__Task data__
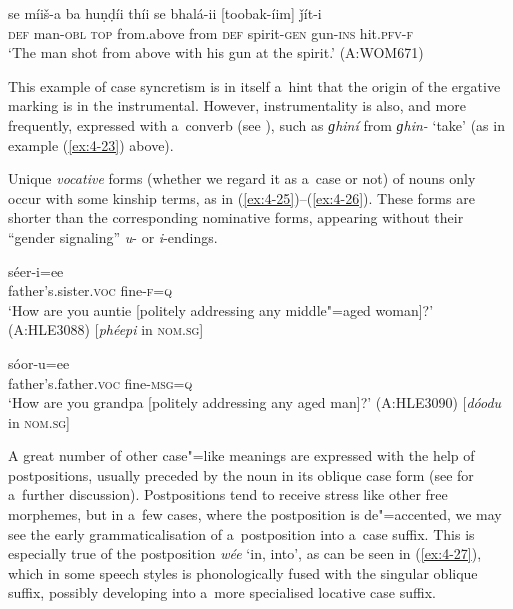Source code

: \begin{exe}
\ex
\label{ex:4-24}
\gll se míiš-a ba huṇḍíi thíi se bhalá-ii [toobak-íim] ǰít-i \\
	\textsc{def} man-\textsc{obl} \textsc{top} from.above from \textsc{def} spirit-\textsc{gen} gun-\textsc{ins} hit.\textsc{pfv-f}\\
\glt `The man shot from above with his gun at the spirit.' (A:WOM671)
\end{exe}

This example of case syncretism is in itself a~hint that the origin of the ergative marking is in the instrumental. However, instrumentality is also, and more frequently, expressed with a~converb (see ), such as \textit{ɡhiní} from \textit{ɡhin-} `take' (as in example (\ref{ex:4-23}) above).


Unique \textit{vocative} forms (whether we regard it as a~case or not) of nouns only occur with some kinship terms, as in (\ref{ex:4-25})--(\ref{ex:4-26}). These forms are shorter than the corresponding nominative forms, appearing without their ``gender signaling'' \textit{u}- or \textit{i}-endings.


\begin{exe}
\ex
\label{ex:4-25}
\gll [phéep] séer-i=ee \\
	father's.sister.\textsc{voc} fine-\textsc{f=q} \\
\glt `How are you auntie [politely addressing any middle"=aged woman]?' (A:HLE3088) [\textit{phéepi} in \textsc{nom.sg}]
\end{exe}

\begin{exe}
\ex
\label{ex:4-26}
 \gll [dóod] sóor-u=ee \\
	father's.father.\textsc{voc} fine-\textsc{msg=q} \\
\glt `How are you grandpa [politely addressing any aged man]?' (A:HLE3090) [\textit{dóodu} in \textsc{nom.sg}]
\end{exe}

A great number of other case"=like meanings are expressed with the help of postpositions, usually
preceded by the noun in its oblique case form (see  for a~further discussion). Postpositions
tend to receive stress like other free morphemes, but in a~few cases, where the postposition is
de"=accented, we may see the early grammaticalisation of a~postposition into a~case suffix. This is
especially true of the postposition \textit{wée} `in, into', as can be seen in (\ref{ex:4-27}),
which in some speech styles is phonologically fused with the singular oblique suffix, possibly
developing into a~more specialised locative case suffix.

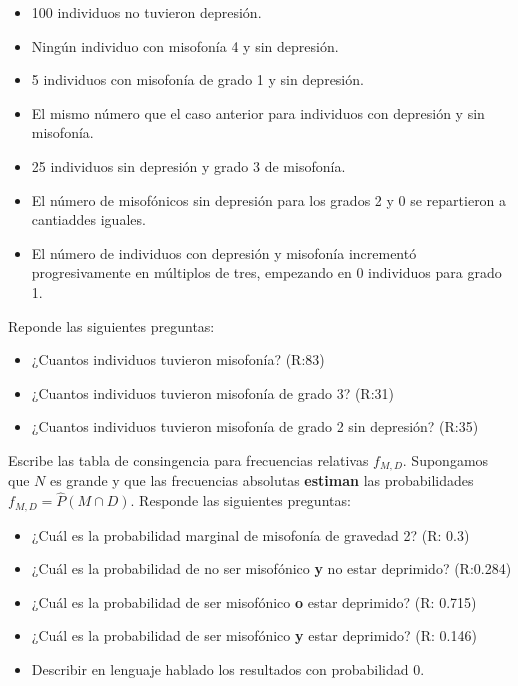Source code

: \documentclass[
]{book}
\providecommand{\tightlist}{%
  \setlength{\itemsep}{0pt}\setlength{\parskip}{0pt}}
\begin{document}
\begin{itemize}
\tightlist
\item
  100 individuos no tuvieron depresión.
\item
  Ningún individuo con misofonía 4 y sin depresión.
\item
  5 individuos con misofonía de grado 1 y sin depresión.
\item
  El mismo número que el caso anterior para individuos con depresión y sin misofonía.
\item
  25 individuos sin depresión y grado 3 de misofonía.
\item
  El número de misofónicos sin depresión para los grados 2 y 0 se repartieron a cantiaddes iguales.
\item
  El número de individuos con depresión y misofonía incrementó progresivamente
  en múltiplos de tres, empezando en 0 individuos para grado 1.
\end{itemize}

Reponde las siguientes preguntas:

\begin{itemize}
\tightlist
\item
  ¿Cuantos individuos tuvieron misofonía? (R:83)
\item
  ¿Cuantos individuos tuvieron misofonía de grado 3? (R:31)
\item
  ¿Cuantos individuos tuvieron misofonía de grado 2 sin depresión? (R:35)
\end{itemize}

Escribe las tabla de consingencia para frecuencias relativas \(f_{M,D}\). Supongamos que \(N\) es grande y que las frecuencias absolutas \textbf{estiman} las probabilidades \(f_{M,D}=\hat{P}(M \cap D)\). Responde las siguientes preguntas:

\begin{itemize}
\tightlist
\item
  ¿Cuál es la probabilidad marginal de misofonía de gravedad 2? (R: 0.3)
\item
  ¿Cuál es la probabilidad de no ser misofónico \textbf{y} no estar deprimido? (R:0.284)
\item
  ¿Cuál es la probabilidad de ser misofónico \textbf{o} estar deprimido? (R: 0.715)
\item
  ¿Cuál es la probabilidad de ser misofónico \textbf{y} estar deprimido? (R: 0.146)
\item
  Describir en lenguaje hablado los resultados con probabilidad 0.
\end{itemize}
\end{document}
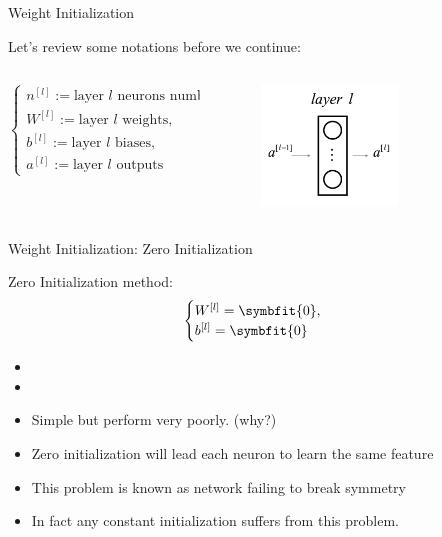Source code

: \begin{frame}{Weight Initialization}
	\begin{block}{Let's review some notations before we continue:}
		\begin{columns}
			\begin{column}{0.4\textwidth}
				\[
				\begin{cases}
					n^{[l]} := \text{layer $l$ neurons number}, \\
					W^{[l]} := \text{layer $l$ weights},\\
					b^{[l]} := \text{layer $l$ biases}, \\
					a^{[l]} := \text{layer $l$ outputs}
				\end{cases}
				\]
			\end{column}\hfill
			\begin{column}{0.4\textwidth}
				\begin{figure}[H]
					\centering
					\includegraphics[width=0.65\textwidth]{Images/layer.png}
				\end{figure}
			\end{column}
		\end{columns}
	\end{block}
\end{frame}

\begin{frame}{Weight Initialization: Zero Initialization}
	\begin{block}{Zero Initialization method:}
		\[
		\begin{cases}
			W^{[l]} = \symbfit{0},\\
			b^{[l]} = \symbfit{0}
		\end{cases}
		\]
	\end{block}
	\begin{itemize}
		\item[]
		\item[]
		\item Simple but perform very poorly. (why?)
		\pause
		\item Zero initialization will lead each neuron to learn the same feature
		\item This problem is known as network {\color{red}failing to break symmetry}
		\item In fact any constant initialization suffers from this problem.
	\end{itemize}
\end{frame}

__Aim of the task__
In the entries above, count each line with "layer"; reply with the total only.

__Output below__
5